China's CPI growth slows to 1.8% in July
Post Date: 10 Aug 2012 Viewed: 368
China's consumer inflation eased to its lowest rate in two and a half years in July, giving the government more leeway to loosen credit to spur the slowing economy.
The Consumer Price Index, a key gauge of inflation, grew to 1.8 percent year-on-year in July, the slowest rate since February 2010, the National Bureau of Statistics announced Thursday. The rate was 0.4 percentage points lower than the figure for June.
The Producer Price Index, a main gauge of inflation at the wholesale level, fell 2.9 percent in July from a year earlier.
The easing inflation is believed to be a result of the base effect. The CPI growth rate hit a 37-month high of 6.5 percent in July last year before gradually retreating as China's economy slowed for eight quarters in a row.
Food prices, which account for nearly one-third of the prices used to calculate China's CPI, edged up 2.4 percent in July from a year ago, down from a growth of 3.8 percent in June.
Surging vegetable prices were the driving force for the CPI's growth. Rain and flooding affected vegetable production in many places during the peak supply season, pushing up vegetable prices by eight percent. Pork prices fell 18.7 percent, dragging down CPI growth by 0.71 percentage points, NBS said.
Zhang Liqun, a researcher with the Development Research Center under the State Council, said abundant domestic agricultural production has helped stabilize prices. He called for more attention to be paid to severe ongoing droughts in the United States that are expected to impact China's edible oil and grain prices.
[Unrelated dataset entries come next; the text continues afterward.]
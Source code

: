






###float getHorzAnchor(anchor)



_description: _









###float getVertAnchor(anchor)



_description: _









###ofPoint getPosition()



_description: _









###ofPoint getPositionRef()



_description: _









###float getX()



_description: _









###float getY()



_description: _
He said the CPI will continue to ease for the rest of the year and remain below three percent, well within the government's target of four percent for the year.
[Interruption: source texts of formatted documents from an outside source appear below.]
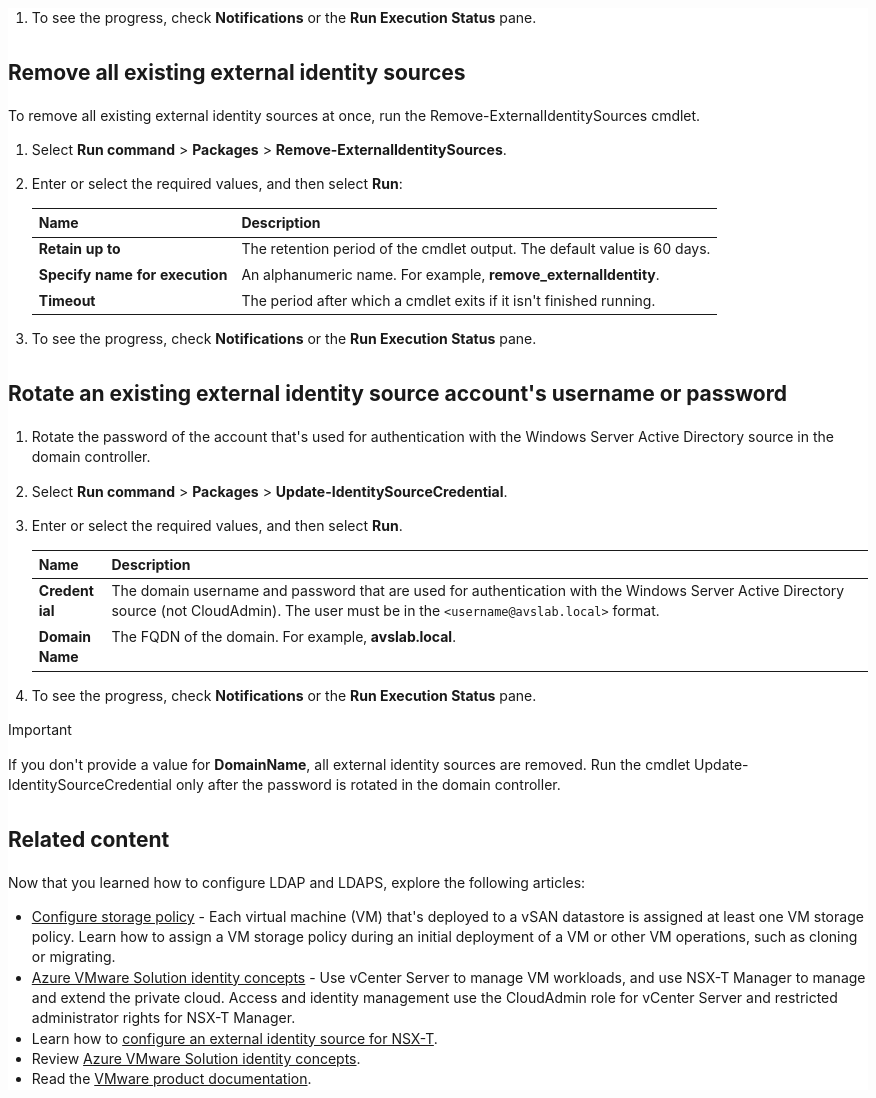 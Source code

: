 1. To see the progress, check **Notifications** or the **Run Execution Status** pane.

## Remove all existing external identity sources

To remove all existing external identity sources at once, run the Remove-ExternalIdentitySources cmdlet.

1. Select **Run command** > **Packages** > **Remove-ExternalIdentitySources**.

1. Enter or select the required values, and then select **Run**:

   | Name | Description |
   | --- | --- |
   | **Retain up to**  | The retention period of the cmdlet output. The default value is 60 days.   |
   | **Specify name for execution**  | An alphanumeric name. For example, **remove_externalIdentity**.  |
   | **Timeout**  |  The period after which a cmdlet exits if it isn't finished running.  |

1. To see the progress, check **Notifications** or the **Run Execution Status** pane.

## Rotate an existing external identity source account's username or password

1. Rotate the password of the account that's used for authentication with the Windows Server Active Directory source in the domain controller.

1. Select **Run command** > **Packages** > **Update-IdentitySourceCredential**.

1. Enter or select the required values, and then select **Run**.

   | Name | Description |
   | --- | --- |
   | **Credential**  | The domain username and password that are used for authentication with the Windows Server Active Directory source (not CloudAdmin). The user must be in the `<username@avslab.local>` format. |
   | **DomainName**  |  The FQDN of the domain. For example, **avslab.local**.  |

1. To see the progress, check **Notifications** or the **Run Execution Status** pane.

> [!IMPORTANT]
> If you don't provide a value for **DomainName**, all external identity sources are removed. Run the cmdlet Update-IdentitySourceCredential only after the password is rotated in the domain controller.

## Related content

Now that you learned how to configure LDAP and LDAPS, explore the following articles:

- [Configure storage policy](configure-storage-policy.md) - Each virtual machine (VM) that's deployed to a vSAN datastore is assigned at least one VM storage policy. Learn how to assign a VM storage policy during an initial deployment of a VM or other VM operations, such as cloning or migrating.
- [Azure VMware Solution identity concepts](concepts-identity.md) - Use vCenter Server to manage VM workloads, and use NSX-T Manager to manage and extend the private cloud. Access and identity management use the CloudAdmin role for vCenter Server and restricted administrator rights for NSX-T Manager.
- Learn how to [configure an external identity source for NSX-T](configure-external-identity-source-nsx-t.md).
- Review [Azure VMware Solution identity concepts](concepts-identity.md).
- Read the [VMware product documentation](https://docs.vmware.com/en/VMware-NSX-T-Data-Center/3.1/administration/GUID-DB5A44F1-6E1D-4E5C-8B50-D6161FFA5BD2.html).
Although inflation has been relieved in the short-term, climbing costs will cause the CPI to surpass 2 percent before long, said Wang Jun, a researcher at the China Center for International Economic Exchange. He also warned that deflation risks may arise if the government fails to effectively curb the economic slowdown.
Dwindling orders from Europe and other trade partners have sapped China's exports and, combined with a cooling property sector, slowed the country's economic growth rate to 7.6 percent in the second quarter, the lowest level since the first quarter of 2009.
To boost growth, the government has loosened the monetary supply, cut taxes for small businesses and encouraged private businesses to invest in sectors previously closed to them.
The central bank has cut its lending and deposit rates twice, lowered the amount of funds that banks must keep in reserve and is widely expected to further lower interest rates, as well as the reserve requirement ratio, in August.